Question

write down two sets of a and b such that log(ab)=(log a)(log b).

Answer 1

@hartnn @Calculator @amistre64

Answer 2

log(ab)=log(a) +log(b)

Answer 3

and then?

Answer 4

that is all, remember this log base 10

Answer 5

i can think of one.... (1,1)

Answer 6

errr...well...
examples?

Answer 7

yes log(ab) is equal to log a + log b

Answer 8

log(ab)=(log a)(log b)....

Answer 9

not that...(log a)(log b)=log (b)^log b

Answer 10

why (log a)(log b)=log (b)^log b????????

Answer 11

I mean= log (b)^log (a)

Answer 12

ok...and ?

Answer 13

\[\log_{10}(ab) = \log_{10}(a) + \log_{10}(b)\]

Answer 14

but we need to write down two sets, that means examples...

Answer 15

trial and error?

Answer 16

\[\log_{10}(a) = x \]
is equal to
\[10^{x} = a\]

Answer 17

you want
log(ab)=(log a)(log b)

by properties of logs
log(ab)=log(a) +log(b)

so you want
(log a)(log b) = log(a)+log(b)

let A= log a B= log B
AB= A+B
or
A(B-1)= B
A= B/(B-1)

now pick a number for B:
example B=0 --> A=0
log a= 0 --> a=1, log B=0 --> b=1

or
B=2
A= 2
log a= 2--> a= 100, log b= 2 ---> b= 100

and so on

Answer 18

o.o

Answer 19

\[\log_{10}(b) = y\]
is equal to
\[10^{y} = b \]

Answer 20

@gerryliyana I know...

Answer 21

ok @kryton1212 nice

Answer 22

I know now.
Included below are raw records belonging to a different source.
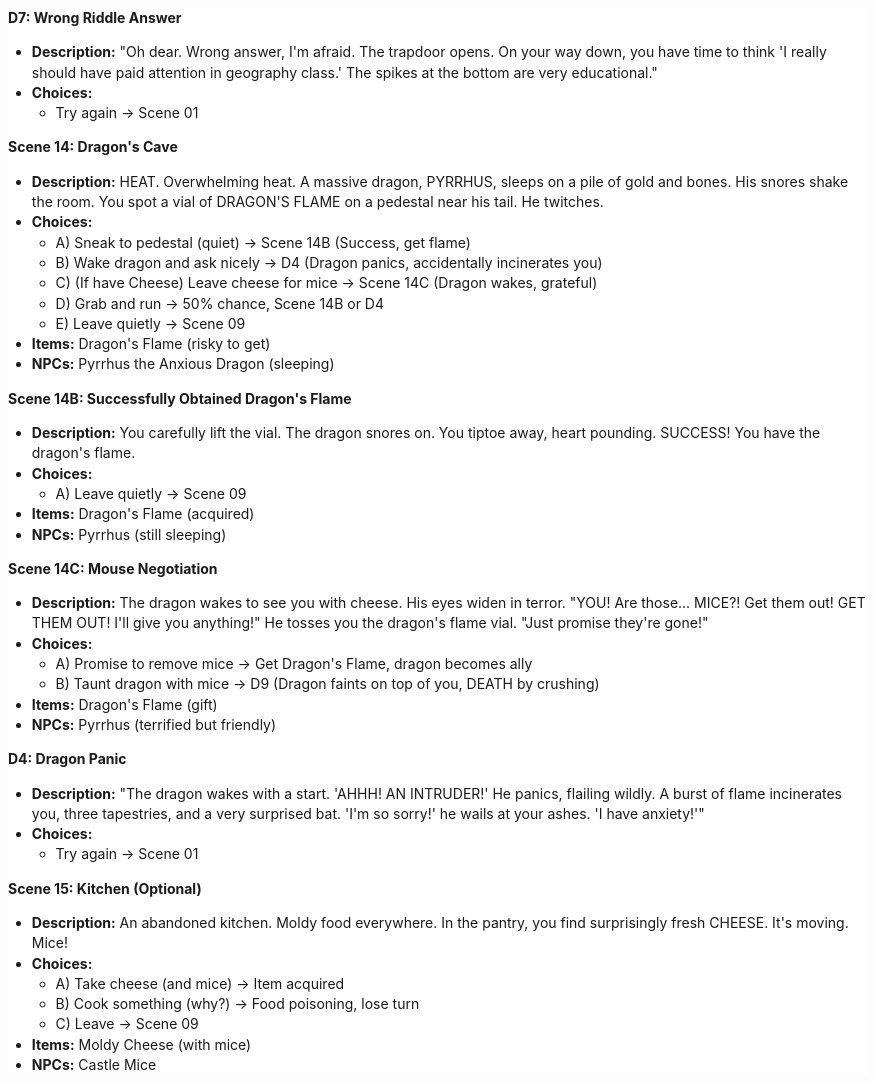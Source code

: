 **D7: Wrong Riddle Answer**
- **Description:** "Oh dear. Wrong answer, I'm afraid. The trapdoor opens. On your way down, you have time to think 'I really should have paid attention in geography class.' The spikes at the bottom are very educational."
- **Choices:**
  - Try again → Scene 01

**Scene 14: Dragon's Cave**
- **Description:** HEAT. Overwhelming heat. A massive dragon, PYRRHUS, sleeps on a pile of gold and bones. His snores shake the room. You spot a vial of DRAGON'S FLAME on a pedestal near his tail. He twitches.
- **Choices:**
  - A) Sneak to pedestal (quiet) → Scene 14B (Success, get flame)
  - B) Wake dragon and ask nicely → D4 (Dragon panics, accidentally incinerates you)
  - C) (If have Cheese) Leave cheese for mice → Scene 14C (Dragon wakes, grateful)
  - D) Grab and run → 50% chance, Scene 14B or D4
  - E) Leave quietly → Scene 09
- **Items:** Dragon's Flame (risky to get)
- **NPCs:** Pyrrhus the Anxious Dragon (sleeping)

**Scene 14B: Successfully Obtained Dragon's Flame**
- **Description:** You carefully lift the vial. The dragon snores on. You tiptoe away, heart pounding. SUCCESS! You have the dragon's flame.
- **Choices:**
  - A) Leave quietly → Scene 09
- **Items:** Dragon's Flame (acquired)
- **NPCs:** Pyrrhus (still sleeping)

**Scene 14C: Mouse Negotiation**
- **Description:** The dragon wakes to see you with cheese. His eyes widen in terror. "YOU! Are those... MICE?! Get them out! GET THEM OUT! I'll give you anything!" He tosses you the dragon's flame vial. "Just promise they're gone!"
- **Choices:**
  - A) Promise to remove mice → Get Dragon's Flame, dragon becomes ally
  - B) Taunt dragon with mice → D9 (Dragon faints on top of you, DEATH by crushing)
- **Items:** Dragon's Flame (gift)
- **NPCs:** Pyrrhus (terrified but friendly)

**D4: Dragon Panic**
- **Description:** "The dragon wakes with a start. 'AHHH! AN INTRUDER!' He panics, flailing wildly. A burst of flame incinerates you, three tapestries, and a very surprised bat. 'I'm so sorry!' he wails at your ashes. 'I have anxiety!'"
- **Choices:**
  - Try again → Scene 01

**Scene 15: Kitchen (Optional)**
- **Description:** An abandoned kitchen. Moldy food everywhere. In the pantry, you find surprisingly fresh CHEESE. It's moving. Mice!
- **Choices:**
  - A) Take cheese (and mice) → Item acquired
  - B) Cook something (why?) → Food poisoning, lose turn
  - C) Leave → Scene 09
- **Items:** Moldy Cheese (with mice)
- **NPCs:** Castle Mice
Thanks.

Answer 23

ur welcome pretty :D

Answer 24

may I ask another question in this post :P?

Answer 25

of course.., please :D

Answer 26

Construct a logarithmic function such that f(5)=2.

Answer 27

do you get to pick the base?

Answer 28

if so you can use
\[\log_{\sqrt{5}}(x)\]

Answer 29

then
\[\log_{\sqrt{5}}(5)=2\] since \(\sqrt{5}^2=5\)

Answer 30

and then?